LINCOLN — After having his family’s entry into the 2014 Lincoln Homecoming Festival’s “Redneck Regatta” sink about halfway through the 300-foot race course, Lucas Vanadestine said he already knows what next year’s entry will need:

More duct tape.

“We tipped it over right at the (starting) line because it was very tippy and as soon as we got water in it, that was the end of it,” the 37-year-old said Saturday of his family’s watercraft. “We had to get rescued. It was a lot of fun. We made it back and now it has entered its home in the Dumpster.”

Organizers estimated that close to 1,000 people crowded around the pier at St. Thomas Park to watch the event.

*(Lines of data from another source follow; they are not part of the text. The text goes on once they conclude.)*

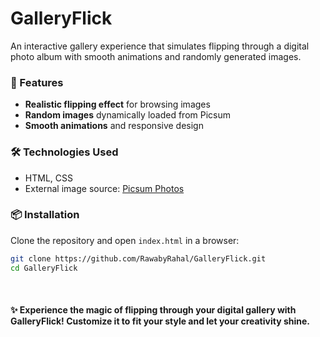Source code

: # GalleryFlick  

An interactive gallery experience that simulates flipping through a digital photo album with smooth animations and randomly generated images.  

### 🚀 Features  
- **Realistic flipping effect** for browsing images  
- **Random images** dynamically loaded from Picsum  
- **Smooth animations** and responsive design 

### 🛠️ Technologies Used  
- HTML, CSS
- External image source: [Picsum Photos](https://picsum.photos/)  

### 📦 Installation  
Clone the repository and open `index.html` in a browser:
  ```bash
git clone https://github.com/RawabyRahal/GalleryFlick.git
cd GalleryFlick
```
<br>

#### ✨ Experience the magic of flipping through your digital gallery with GalleryFlick! Customize it to fit your style and let your creativity shine.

The 11 cardboard craft were shaped like dragsters, spacecraft, jets, fishing boats, flat rafts and, well, just plain old boxes.

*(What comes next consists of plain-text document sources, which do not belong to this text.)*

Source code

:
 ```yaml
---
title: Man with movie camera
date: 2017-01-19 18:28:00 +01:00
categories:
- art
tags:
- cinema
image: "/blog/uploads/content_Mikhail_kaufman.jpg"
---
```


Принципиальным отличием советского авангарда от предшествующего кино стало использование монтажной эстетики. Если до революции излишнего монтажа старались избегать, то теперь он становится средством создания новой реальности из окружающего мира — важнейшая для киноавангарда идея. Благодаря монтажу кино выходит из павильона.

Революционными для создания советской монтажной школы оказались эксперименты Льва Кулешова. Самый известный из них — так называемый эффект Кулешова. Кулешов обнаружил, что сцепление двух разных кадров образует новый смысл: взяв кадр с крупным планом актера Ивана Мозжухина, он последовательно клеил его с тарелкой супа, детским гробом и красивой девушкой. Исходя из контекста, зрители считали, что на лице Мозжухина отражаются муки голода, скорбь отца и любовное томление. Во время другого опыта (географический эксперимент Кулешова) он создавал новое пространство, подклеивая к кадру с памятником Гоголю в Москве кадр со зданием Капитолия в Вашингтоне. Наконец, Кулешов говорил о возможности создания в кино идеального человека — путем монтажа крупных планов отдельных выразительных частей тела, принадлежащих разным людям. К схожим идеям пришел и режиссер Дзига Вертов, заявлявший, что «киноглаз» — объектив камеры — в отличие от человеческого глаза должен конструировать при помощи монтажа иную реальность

Aside from their gunboat-gray duct tape, the boats were colorful and thoughtfully designed. One resembled an Air Force jet, perhaps an A-10 Thunderbolt, right down to the shark mouth painted on its bow.

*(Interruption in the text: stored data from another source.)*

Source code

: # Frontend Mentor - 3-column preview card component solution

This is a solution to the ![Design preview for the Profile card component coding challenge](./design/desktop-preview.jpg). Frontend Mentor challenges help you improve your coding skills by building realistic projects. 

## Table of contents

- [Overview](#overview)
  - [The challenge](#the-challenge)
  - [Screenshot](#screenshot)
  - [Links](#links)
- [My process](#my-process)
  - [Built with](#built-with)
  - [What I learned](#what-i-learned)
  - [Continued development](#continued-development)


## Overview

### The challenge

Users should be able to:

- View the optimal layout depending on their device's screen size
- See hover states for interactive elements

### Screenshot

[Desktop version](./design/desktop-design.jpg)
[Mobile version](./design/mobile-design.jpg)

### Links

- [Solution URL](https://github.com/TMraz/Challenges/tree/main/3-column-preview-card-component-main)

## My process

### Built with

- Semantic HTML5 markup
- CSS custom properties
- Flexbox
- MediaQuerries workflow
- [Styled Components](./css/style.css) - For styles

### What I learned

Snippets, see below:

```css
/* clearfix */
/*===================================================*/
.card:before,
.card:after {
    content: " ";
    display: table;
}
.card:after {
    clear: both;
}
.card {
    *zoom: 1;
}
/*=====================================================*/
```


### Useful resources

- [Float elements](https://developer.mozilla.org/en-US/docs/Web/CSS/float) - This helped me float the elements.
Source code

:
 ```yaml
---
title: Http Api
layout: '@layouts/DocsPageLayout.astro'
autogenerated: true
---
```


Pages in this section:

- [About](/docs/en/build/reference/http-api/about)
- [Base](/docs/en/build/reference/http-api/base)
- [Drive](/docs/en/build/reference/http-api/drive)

Participants said the most crucial element to any redneck racer is the tape. That’s what keeps out the water, said James Kneeland of Lincoln. He said his raftlike and unnamed entry into the regatta won first place in the “Family” category, finishing in a smart 1:21.

“Flotation was the biggest thing. You had to keep water from getting inside it,” the 45-year-old Lincoln man said. “We double-wrapped everything with tape.”

Duct tape was what his craft lacked, Vanadestine said.

“Our biggest problem was we had a lot of soft cardboard and not enough duct tape,” he said.